Akin Ozturk, a former commander of Turkey's Air Force, was among detainees pictured with his ear bandaged. One official described him as a "mastermind" of the plot.

The Justice Ministry said about 6,000 people were arrested. Among them were nearly 3,000 soldiers, officials said, including at least 29 generals and dozens of colonels and other high ranking officers. The heads of two of the four land forces are in detention.

Arrest warrants were issued for 250 judges and prosecutors, and 2,745 judges were dismissed from their posts over the weekend. An arrest warrant was issued for a top military aide to Erdogan.

Incirlik airbase, used for the US-led coalition bombing campaign against Islamic State extremists in Syria and Iraq, was again opened for operations after being shut for a day after the coup attempt.

Six F-16 aircraft were hijacked by the plotters during the coup attempt and used to attack key buildings, including parliament, which suffered serious damage to the facade, according to government officials.

General Bekir Ercan Van, commander of the airbase in southern Turkey, was arrested with 10 of his soldiers.
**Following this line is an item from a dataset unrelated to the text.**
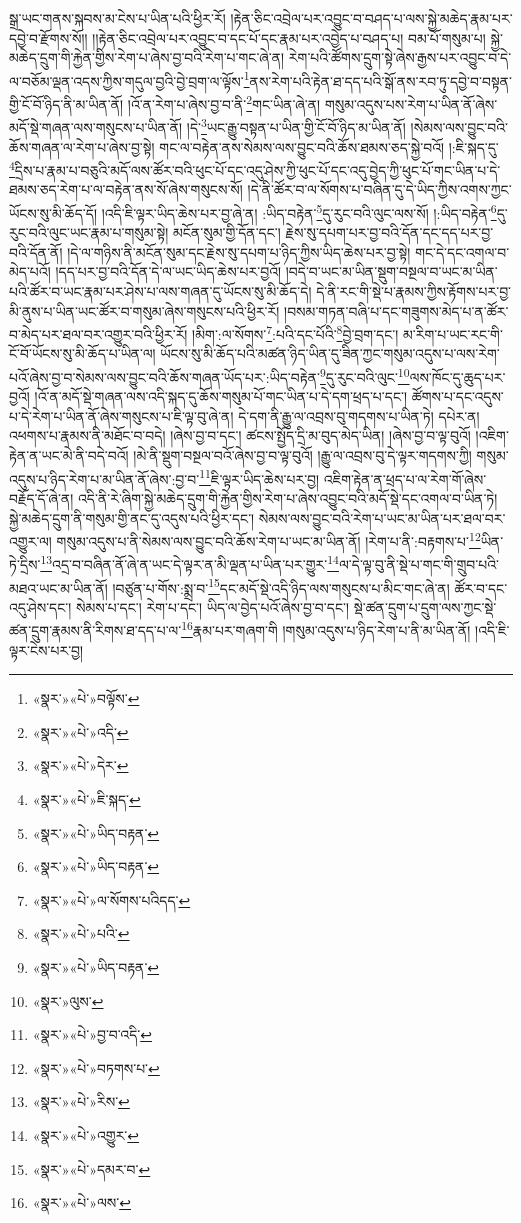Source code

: སྒྲ་ཡང་གནས་སྐབས་མ་ངེས་པ་ཡིན་པའི་ཕྱིར་རོ། །རྟེན་ཅིང་འབྲེལ་པར་འབྱུང་བ་བཤད་པ་ལས་སྐྱེ་མཆེད་རྣམ་པར་དབྱེ་བ་རྫོགས་སོ།། །།རྟེན་ཅིང་འབྲེལ་པར་འབྱུང་བ་དང་པོ་དང་རྣམ་པར་འབྱེད་པ་བཤད་པ། བམ་པོ་གསུམ་པ། སྐྱེ་མཆེད་དྲུག་གི་རྐྱེན་གྱིས་རེག་པ་ཞེས་བྱ་བའི་རེག་པ་གང་ཞེ་ན། རེག་པའི་ཚོགས་དྲུག་སྟེ་ཞེས་རྒྱས་པར་འབྱུང་བ་དེ་ལ་བཅོམ་ལྡན་འདས་ཀྱིས་གདུལ་བྱའི་བྱེ་བྲག་ལ་ལྟོས་\footnote{«སྣར་»«པེ་»བལྟོས་}ནས་རེག་པའི་རྟེན་ཐ་དད་པའི་སྒོ་ནས་རབ་ཏུ་དབྱེ་བ་བསྟན་གྱི་ངོ་བོ་ཉིད་ནི་མ་ཡིན་ནོ། །འོ་ན་རེག་པ་ཞེས་བྱ་བ་ནི་\footnote{«སྣར་»«པེ་»འདི་}གང་ཡིན་ཞེ་ན། གསུམ་འདུས་པས་རེག་པ་ཡིན་ནོ་ཞེས་མདོ་སྡེ་གཞན་ལས་གསུངས་པ་ཡིན་ནོ། །དེ་\footnote{«སྣར་»«པེ་»དེར་}ཡང་རྒྱུ་བསྟན་པ་ཡིན་གྱི་ངོ་བོ་ཉིད་མ་ཡིན་ནོ། །སེམས་ལས་བྱུང་བའི་ཆོས་གཞན་ལ་རེག་པ་ཞེས་བྱ་སྟེ། གང་ལ་བརྟེན་ནས་སེམས་ལས་བྱུང་བའི་ཆོས་ཐམས་ཅད་སྐྱེ་བའོ། །:ཇི་སྐད་དུ་\footnote{«སྣར་»«པེ་»ཇི་སྐད་}དྲིས་པ་རྣམ་པ་བཅུའི་མདོ་ལས་ཚོར་བའི་ཕུང་པོ་དང་འདུ་ཤེས་ཀྱི་ཕུང་པོ་དང་འདུ་བྱེད་ཀྱི་ཕུང་པོ་གང་ཡིན་པ་དེ་ཐམས་ཅད་རེག་པ་ལ་བརྟེན་ནས་སོ་ཞེས་གསུངས་སོ། །དེ་ནི་ཚོར་བ་ལ་སོགས་པ་བཞིན་དུ་དེ་ཡིད་ཀྱིས་འགས་ཀྱང་ཡོངས་སུ་མི་ཆོད་དོ། །འདི་ཇི་ལྟར་ཡིད་ཆེས་པར་བྱ་ཞེ་ན། :ཡིད་བརྟེན་\footnote{«སྣར་»«པེ་»ཡིད་བརྟན་}དུ་རུང་བའི་ལུང་ལས་སོ། །:ཡིད་བརྟེན་\footnote{«སྣར་»«པེ་»ཡིད་བརྟན་}དུ་རུང་བའི་ལུང་ཡང་རྣམ་པ་གསུམ་སྟེ། མངོན་སུམ་གྱི་དོན་དང་། རྗེས་སུ་དཔག་པར་བྱ་བའི་དོན་དང་དད་པར་བྱ་བའི་དོན་ནོ། །དེ་ལ་གཉིས་ནི་མངོན་སུམ་དང་རྗེས་སུ་དཔག་པ་ཉིད་ཀྱིས་ཡིད་ཆེས་པར་བྱ་སྟེ། གང་དེ་དང་འགལ་བ་མེད་པའོ། །དད་པར་བྱ་བའི་དོན་དེ་ལ་ཡང་ཡིད་ཆེས་པར་བྱའོ། །བདེ་བ་ཡང་མ་ཡིན་སྡུག་བསྔལ་བ་ཡང་མ་ཡིན་པའི་ཚོར་བ་ཡང་རྣམ་པར་ཤེས་པ་ལས་གཞན་དུ་ཡོངས་སུ་མི་ཆོད་དེ། དེ་ནི་རང་གི་སྡེ་པ་རྣམས་ཀྱིས་རྟོགས་པར་བྱ་མི་ནུས་པ་ཡིན་ཡང་ཚོར་བ་གསུམ་ཞེས་གསུངས་པའི་ཕྱིར་རོ། །བསམ་གཏན་བཞི་པ་དང་གཟུགས་མེད་པ་ན་ཚོར་བ་མེད་པར་ཐལ་བར་འགྱུར་བའི་ཕྱིར་རོ། །མིག་:ལ་སོགས་\footnote{«སྣར་»«པེ་»ལ་སོགས་པའིདད་}:པའི་དང་པོའི་\footnote{«སྣར་»«པེ་»པའི་}བྱེ་བྲག་དང་། མ་རིག་པ་ཡང་རང་གི་ངོ་བོ་ཡོངས་སུ་མི་ཆོད་པ་ཡིན་ལ། ཡོངས་སུ་མི་ཆོད་པའི་མཚན་ཉིད་ཡིན་དུ་ཟིན་ཀྱང་གསུམ་འདུས་པ་ལས་རེག་པའོ་ཞེས་བྱ་བ་སེམས་ལས་བྱུང་བའི་ཆོས་གཞན་ཡོད་པར་:ཡིད་བརྟེན་\footnote{«སྣར་»«པེ་»ཡིད་བརྟན་}དུ་རུང་བའི་ལུང་\footnote{«སྣར་»ལུས་}ལས་ཁོང་དུ་ཆུད་པར་བྱའོ། །འོ་ན་མདོ་སྡེ་གཞན་ལས་འདི་སྐད་དུ་ཆོས་གསུམ་པོ་གང་ཡིན་པ་དེ་དག་ཕྲད་པ་དང་། ཚོགས་པ་དང་འདུས་པ་དེ་རེག་པ་ཡིན་ནོ་ཞེས་གསུངས་པ་ཇི་ལྟ་བུ་ཞེ་ན། དེ་དག་ནི་རྒྱུ་ལ་འབྲས་བུ་གདགས་པ་ཡིན་ཏེ། དཔེར་ན། འཕགས་པ་རྣམས་ནི་མཐོང་བ་བདེ། །ཞེས་བྱ་བ་དང་། ཚངས་སྤྱོད་དྲི་མ་བུད་མེད་ཡིན། །ཞེས་བྱ་བ་ལྟ་བུའོ། །འཇིག་རྟེན་ན་ཡང་མེ་ནི་བདེ་བའོ། །མེ་ནི་སྡུག་བསྔལ་བའོ་ཞེས་བྱ་བ་ལྟ་བུའོ། །རྒྱུ་ལ་འབྲས་བུ་དེ་ལྟར་གདགས་ཀྱི། གསུམ་འདུས་པ་ཉིད་རེག་པ་མ་ཡིན་ནོ་ཞེས་:བྱ་བ་\footnote{«སྣར་»«པེ་»བྱ་བ་འདི་}ཇི་ལྟར་ཡིད་ཆེས་པར་བྱ། འཇིག་རྟེན་ན་ཕྲད་པ་ལ་རེག་གོ་ཞེས་བརྗོད་དོ་ཞེ་ན། འདི་ནི་རེ་ཞིག་སྐྱེ་མཆེད་དྲུག་གི་རྐྱེན་གྱིས་རེག་པ་ཞེས་འབྱུང་བའི་མདོ་སྡེ་དང་འགལ་བ་ཡིན་ཏེ། སྐྱེ་མཆེད་དྲུག་ནི་གསུམ་གྱི་ནང་དུ་འདུས་པའི་ཕྱིར་དང་། སེམས་ལས་བྱུང་བའི་རེག་པ་ཡང་མ་ཡིན་པར་ཐལ་བར་འགྱུར་ལ། གསུམ་འདུས་པ་ནི་སེམས་ལས་བྱུང་བའི་ཆོས་རེག་པ་ཡང་མ་ཡིན་ནོ། །རེག་པ་ནི་:བརྟགས་པ་\footnote{«སྣར་»«པེ་»བཏགས་པ་}ཡིན་ཏེ་དྲིས་\footnote{«སྣར་»«པེ་»རིས་}འདྲ་བ་བཞིན་ནོ་ཞེ་ན་ཡང་དེ་ལྟར་ན་མི་ལྡན་པ་ཡིན་པར་གྱུར་\footnote{«སྣར་»«པེ་»འགྱུར་}ལ་དེ་ལྟ་བུ་ནི་སྡེ་པ་གང་གི་གྲུབ་པའི་མཐའ་ཡང་མ་ཡིན་ནོ། །བཙུན་པ་གོས་:སྨྲ་བ་\footnote{«སྣར་»«པེ་»དམར་བ་}དང་མདོ་སྡེ་འདི་ཉིད་ལས་གསུངས་པ་མིང་གང་ཞེ་ན། ཚོར་བ་དང་འདུ་ཤེས་དང་། སེམས་པ་དང་། རེག་པ་དང་། ཡིད་ལ་བྱེད་པའོ་ཞེས་བྱ་བ་དང་། སྡེ་ཚན་དྲུག་པ་དྲུག་ལས་ཀྱང་སྡེ་ཚན་དྲུག་རྣམས་ནི་རིགས་ཐ་དད་པ་ལ་\footnote{«སྣར་»«པེ་»ལས་}རྣམ་པར་གཞག་གི །གསུམ་འདུས་པ་ཉིད་རེག་པ་ནི་མ་ཡིན་ནོ། །འདི་ཇི་ལྟར་ངེས་པར་བྱ།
The Anadolu news agency reported late Sunday that 14 soldiers in Marmaris, where Erdogan was on holiday at the time of the putsch, had been arrested. The group had allegedly been responsible for a planned attack on Erdogan's hotel, and he later described a bombing there after his departure.

Erdogan said he will discuss with opposition parties in parliament about the possibility of capital punishment for those who carried out the failed coup attempt.

"In a democracy, you cannot ignore the demands of people," he said, citing chants from supporters calling for the death penalty.

Capital punishment has not been used in Turkey since 1984 and was abolished in 2004.

Parliament convened Saturday in Ankara, hours after the coup was crushed, in a rare show of unity across party lines.

The opposition, often targeted by the government, used the opportunity to call for a strengthening of democracy. Erdogan has been accused of becoming increasingly authoritarian in his more than 13 years in power.

Some citizens and analysts have expressed deep concerns about the scale of the crackdown.

Turkey's security services asked citizens to send screenshots and report social media users who spread support of "terrorist activities," warning that "black propaganda" was being circulated online.

"Erdogan repressive instincts were amply evident before the coup attempt. The coup isn't going to make him change his tune. If anything, he's simply going to turn up the volume," said Professor Howard Eissenstat of St Lawrence University.

Eissenstat warned that a successful coup would have been worse and could have led to "civil war" between different branches of the security services.

On Twitter, German Foreign Minister said the coup attempt was a "wakeup call for Turkish democracy," and said he hoped that the democratic unity shown in the face of the incident can help the country overcome its deep divisions.

In the early hours of the coup attempt, Erdogan had called his supporters to take to the streets against the military elements - using social media and internet platforms - and it was answered en masse, a key factor in the government keeping control.

Intelligence services chief Hakan Fidan told local paper Milliyet that the government had become fully aware of the impending coup attempt hours before it was launched. Other evidence suggests the government was able to survive by being prepared.

Erdogan urged people to continue to stay on the streets. He himself went out to the crowds a couple of times and attended funerals throughout the day. Crowds remained on the streets late Sunday in Istanbul, Ankara and other major cities.

The Turkish Army formally declared the coup attempt crushed, blaming "traitors," whom it vowed to severely punish.